### Brief:
Wherever the word "build" occurs in the lines below, copy the whole line.

### Extracted material:
--------
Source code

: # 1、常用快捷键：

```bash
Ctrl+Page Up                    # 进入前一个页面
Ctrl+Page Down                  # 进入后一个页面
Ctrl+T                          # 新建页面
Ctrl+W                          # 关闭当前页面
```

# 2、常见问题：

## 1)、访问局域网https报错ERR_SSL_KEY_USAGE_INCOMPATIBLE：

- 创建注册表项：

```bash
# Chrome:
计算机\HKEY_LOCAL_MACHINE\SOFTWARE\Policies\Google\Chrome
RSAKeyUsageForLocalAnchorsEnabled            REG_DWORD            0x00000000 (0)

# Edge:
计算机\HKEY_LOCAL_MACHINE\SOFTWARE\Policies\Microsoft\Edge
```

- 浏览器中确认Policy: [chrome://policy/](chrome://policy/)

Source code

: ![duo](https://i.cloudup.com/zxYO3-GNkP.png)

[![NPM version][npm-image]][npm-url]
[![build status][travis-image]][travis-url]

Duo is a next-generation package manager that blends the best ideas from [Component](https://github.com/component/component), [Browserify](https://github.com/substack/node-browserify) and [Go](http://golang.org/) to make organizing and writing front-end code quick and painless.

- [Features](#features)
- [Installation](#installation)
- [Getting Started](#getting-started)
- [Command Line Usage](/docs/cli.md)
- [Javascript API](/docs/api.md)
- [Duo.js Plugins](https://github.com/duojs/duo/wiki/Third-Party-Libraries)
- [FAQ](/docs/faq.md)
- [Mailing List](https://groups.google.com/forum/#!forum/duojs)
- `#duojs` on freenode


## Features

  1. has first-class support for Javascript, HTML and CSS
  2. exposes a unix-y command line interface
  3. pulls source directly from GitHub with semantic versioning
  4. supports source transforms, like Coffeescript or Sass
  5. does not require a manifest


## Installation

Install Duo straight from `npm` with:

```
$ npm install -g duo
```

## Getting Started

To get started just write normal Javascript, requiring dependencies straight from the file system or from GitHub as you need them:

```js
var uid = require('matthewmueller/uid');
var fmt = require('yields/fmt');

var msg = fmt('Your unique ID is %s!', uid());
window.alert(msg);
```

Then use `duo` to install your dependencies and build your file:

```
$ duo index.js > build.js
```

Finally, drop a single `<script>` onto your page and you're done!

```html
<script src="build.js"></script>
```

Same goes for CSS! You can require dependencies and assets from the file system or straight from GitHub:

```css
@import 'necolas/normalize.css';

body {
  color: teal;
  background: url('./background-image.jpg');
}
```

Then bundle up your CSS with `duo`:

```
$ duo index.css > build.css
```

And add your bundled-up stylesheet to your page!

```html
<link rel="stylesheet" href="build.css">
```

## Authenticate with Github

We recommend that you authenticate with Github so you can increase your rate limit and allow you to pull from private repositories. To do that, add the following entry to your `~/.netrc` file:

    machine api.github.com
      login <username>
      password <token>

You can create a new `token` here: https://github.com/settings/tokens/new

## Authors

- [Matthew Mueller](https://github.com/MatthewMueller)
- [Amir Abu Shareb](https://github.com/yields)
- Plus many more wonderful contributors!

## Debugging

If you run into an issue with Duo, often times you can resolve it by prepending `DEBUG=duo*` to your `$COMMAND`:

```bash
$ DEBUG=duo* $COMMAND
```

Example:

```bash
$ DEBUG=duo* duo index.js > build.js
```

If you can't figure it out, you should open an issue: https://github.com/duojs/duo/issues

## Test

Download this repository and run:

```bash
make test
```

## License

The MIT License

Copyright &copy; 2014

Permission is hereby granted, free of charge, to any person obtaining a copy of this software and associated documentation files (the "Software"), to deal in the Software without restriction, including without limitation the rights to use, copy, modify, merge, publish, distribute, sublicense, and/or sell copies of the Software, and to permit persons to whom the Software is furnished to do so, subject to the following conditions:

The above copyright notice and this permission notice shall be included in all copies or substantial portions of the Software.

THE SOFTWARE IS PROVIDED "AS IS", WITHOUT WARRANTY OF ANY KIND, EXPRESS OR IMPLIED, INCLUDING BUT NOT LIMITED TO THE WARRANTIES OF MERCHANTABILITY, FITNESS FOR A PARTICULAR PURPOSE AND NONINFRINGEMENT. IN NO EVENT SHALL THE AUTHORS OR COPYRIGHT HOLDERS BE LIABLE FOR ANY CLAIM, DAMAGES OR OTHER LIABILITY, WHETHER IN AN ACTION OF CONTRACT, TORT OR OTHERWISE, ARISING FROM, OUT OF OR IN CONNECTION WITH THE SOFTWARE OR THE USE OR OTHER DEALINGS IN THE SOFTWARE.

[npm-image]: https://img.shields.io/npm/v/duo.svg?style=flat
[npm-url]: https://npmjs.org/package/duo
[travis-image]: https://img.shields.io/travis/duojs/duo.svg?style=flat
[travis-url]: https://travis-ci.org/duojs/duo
--------
### Exercise answer:
[![build status][travis-image]][travis-url]
Then use `duo` to install your dependencies and build your file:
$ duo index.js > build.js
<script src="build.js"></script>
$ duo index.css > build.css
<link rel="stylesheet" href="build.css">
$ DEBUG=duo* duo index.js > build.js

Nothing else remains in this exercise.